Required action
Every line in the data below that has the word "bodyBackgroundColor" should be returned.

Stored data
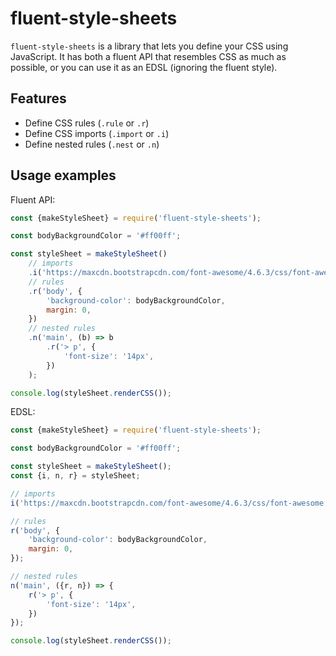 fluent-style-sheets
===================
`fluent-style-sheets` is a library that lets you define your CSS using JavaScript.
It has both a fluent API that resembles CSS as much as possible, or you can use it as an EDSL (ignoring the fluent style).

Features
--------
* Define CSS rules (`.rule` or `.r`)
* Define CSS imports (`.import` or `.i`)
* Define nested rules (`.nest` or `.n`)

Usage examples
--------------
Fluent API:
```js
const {makeStyleSheet} = require('fluent-style-sheets');

const bodyBackgroundColor = '#ff00ff';

const styleSheet = makeStyleSheet()
    // imports
    .i('https://maxcdn.bootstrapcdn.com/font-awesome/4.6.3/css/font-awesome.min.css')
    // rules
    .r('body', {
        'background-color': bodyBackgroundColor,
        margin: 0,
    })
    // nested rules
    .n('main', (b) => b
        .r('> p', {
            'font-size': '14px',
        })
    );

console.log(styleSheet.renderCSS());
```

EDSL:
```js
const {makeStyleSheet} = require('fluent-style-sheets');

const bodyBackgroundColor = '#ff00ff';

const styleSheet = makeStyleSheet();
const {i, n, r} = styleSheet;

// imports
i('https://maxcdn.bootstrapcdn.com/font-awesome/4.6.3/css/font-awesome.min.css');

// rules
r('body', {
    'background-color': bodyBackgroundColor,
    margin: 0,
});

// nested rules
n('main', ({r, n}) => {
    r('> p', {
        'font-size': '14px',
    })
});

console.log(styleSheet.renderCSS());
```
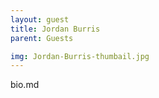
 ```yaml
---
layout: guest
title: Jordan Burris
parent: Guests

img: Jordan-Burris-thumbail.jpg
---
```





bio.md
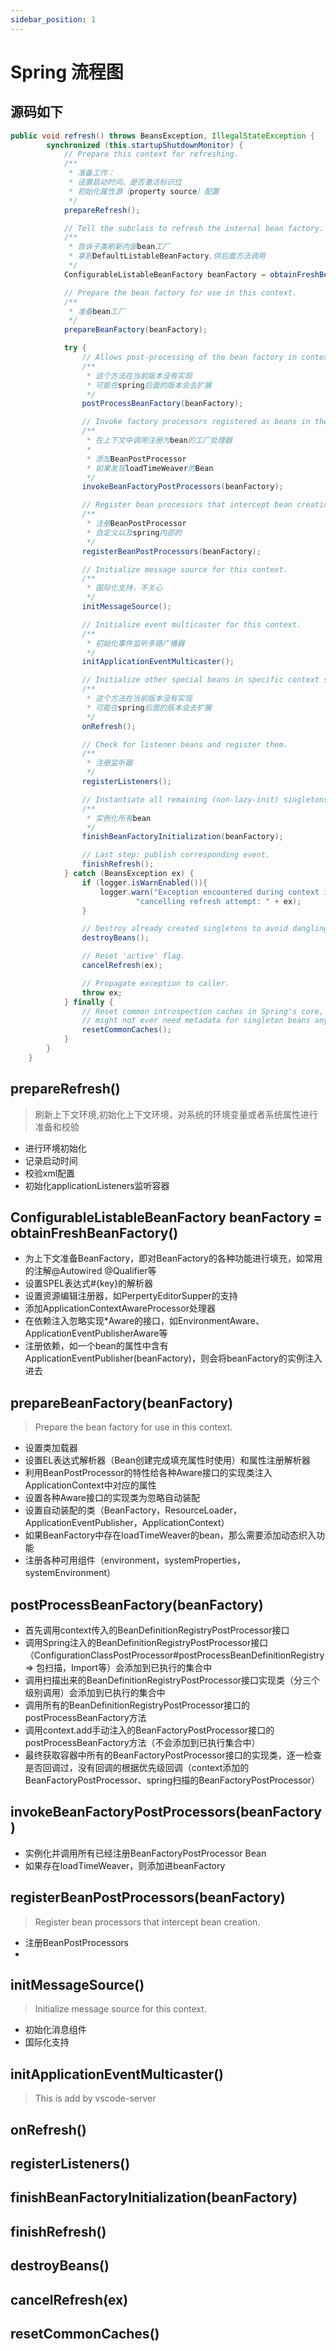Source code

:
 ```yaml
---
sidebar_position: 1
---
```


# Spring 流程图

## 源码如下
```java
public void refresh() throws BeansException, IllegalStateException {
        synchronized (this.startupShutdownMonitor) {
            // Prepare this context for refreshing.
            /**
             * 准备工作：
             * 设置启动时间、是否激活标识位
             * 初始化属性源（property source）配置
             */
            prepareRefresh();

            // Tell the subclass to refresh the internal bean factory.
            /**
             * 告诉子类刷新内部bean工厂
             * 拿到DefaultListableBeanFactory,供后面方法调用
             */
            ConfigurableListableBeanFactory beanFactory = obtainFreshBeanFactory();

            // Prepare the bean factory for use in this context.
            /**
             * 准备bean工厂
             */
            prepareBeanFactory(beanFactory);

            try {
                // Allows post-processing of the bean factory in context subclasses.
                /**
                 * 这个方法在当前版本没有实现
                 * 可能在spring后面的版本会去扩展
                 */
                postProcessBeanFactory(beanFactory);

                // Invoke factory processors registered as beans in the context.
                /**
                 * 在上下文中调用注册为bean的工厂处理器
                 *
                 * 添加BeanPostProcessor
                 * 如果发现loadTimeWeaver的Bean
                 */
                invokeBeanFactoryPostProcessors(beanFactory);

                // Register bean processors that intercept bean creation.
                /**
                 * 注册BeanPostProcessor
                 * 自定义以及spring内部的
                 */
                registerBeanPostProcessors(beanFactory);

                // Initialize message source for this context.
                /**
                 * 国际化支持，不关心
                 */
                initMessageSource();

                // Initialize event multicaster for this context.
                /**
                 * 初始化事件监听多路广播器
                 */
                initApplicationEventMulticaster();

                // Initialize other special beans in specific context subclasses.
                /**
                 * 这个方法在当前版本没有实现
                 * 可能在spring后面的版本会去扩展
                 */
                onRefresh();

                // Check for listener beans and register them.
                /**
                 * 注册监听器
                 */
                registerListeners();

                // Instantiate all remaining (non-lazy-init) singletons.
                /**
                 * 实例化所有bean
                 */
                finishBeanFactoryInitialization(beanFactory);

                // Last step: publish corresponding event.
                finishRefresh();
            } catch (BeansException ex) {
                if (logger.isWarnEnabled()){
                    logger.warn("Exception encountered during context initialization - " +
                            "cancelling refresh attempt: " + ex);
                }

                // Destroy already created singletons to avoid dangling resources.
                destroyBeans();

                // Reset 'active' flag.
                cancelRefresh(ex);

                // Propagate exception to caller.
                throw ex;
            } finally {
                // Reset common introspection caches in Spring's core, since we
                // might not ever need metadata for singleton beans anymore...
                resetCommonCaches();
            }
        }
    }

```
## prepareRefresh()
> 刷新上下文环境,初始化上下文环境，对系统的环境变量或者系统属性进行准备和校验
* 进行环境初始化
* 记录启动时间
* 校验xml配置
* 初始化applicationListeners监听容器

## ConfigurableListableBeanFactory beanFactory = obtainFreshBeanFactory()
>
* 为上下文准备BeanFactory，即对BeanFactory的各种功能进行填充，如常用的注解@Autowired @Qualifier等
* 设置SPEL表达式#{key}的解析器
* 设置资源编辑注册器，如PerpertyEditorSupper的支持
* 添加ApplicationContextAwareProcessor处理器
* 在依赖注入忽略实现*Aware的接口，如EnvironmentAware、ApplicationEventPublisherAware等
* 注册依赖，如一个bean的属性中含有ApplicationEventPublisher(beanFactory)，则会将beanFactory的实例注入进去

## prepareBeanFactory(beanFactory)
>Prepare the bean factory for use in this context.
* 设置类加载器
* 设置EL表达式解析器（Bean创建完成填充属性时使用）和属性注册解析器
* 利用BeanPostProcessor的特性给各种Aware接口的实现类注入ApplicationContext中对应的属性
* 设置各种Aware接口的实现类为忽略自动装配
* 设置自动装配的类（BeanFactory，ResourceLoader，ApplicationEventPublisher，ApplicationContext）
* 如果BeanFactory中存在loadTimeWeaver的bean，那么需要添加动态织入功能
* 注册各种可用组件（environment，systemProperties，systemEnvironment）

## postProcessBeanFactory(beanFactory)
>
* 首先调用context传入的BeanDefinitionRegistryPostProcessor接口
* 调用Spring注入的BeanDefinitionRegistryPostProcessor接口（ConfigurationClassPostProcessor#postProcessBeanDefinitionRegistry => 包扫描，Import等）会添加到已执行的集合中
* 调用扫描出来的BeanDefinitionRegistryPostProcessor接口实现类（分三个级别调用）会添加到已执行的集合中
* 调用所有的BeanDefinitionRegistryPostProcessor接口的postProcessBeanFactory方法
* 调用context.add手动注入的BeanFactoryPostProcessor接口的postProcessBeanFactory方法（不会添加到已执行集合中）
* 最终获取容器中所有的BeanFactoryPostProcessor接口的实现类，逐一检查是否回调过，没有回调的根据优先级回调（context添加的BeanFactoryPostProcessor、spring扫描的BeanFactoryPostProcessor）

## invokeBeanFactoryPostProcessors(beanFactory)
>
* 实例化并调用所有已经注册BeanFactoryPostProcessor Bean
* 如果存在loadTimeWeaver，则添加进beanFactory

## registerBeanPostProcessors(beanFactory)
>Register bean processors that intercept bean creation.

* 注册BeanPostProcessors
* 

## initMessageSource()
>Initialize message source for this context.

* 初始化消息组件
* 国际化支持

## initApplicationEventMulticaster()
> This is add by vscode-server

## onRefresh()
>

## registerListeners()
>

## finishBeanFactoryInitialization(beanFactory)
>

## finishRefresh()
>

## destroyBeans()
>

## cancelRefresh(ex)
>

## resetCommonCaches()
>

Written solution
const bodyBackgroundColor = '#ff00ff';
        'background-color': bodyBackgroundColor,
const bodyBackgroundColor = '#ff00ff';
    'background-color': bodyBackgroundColor,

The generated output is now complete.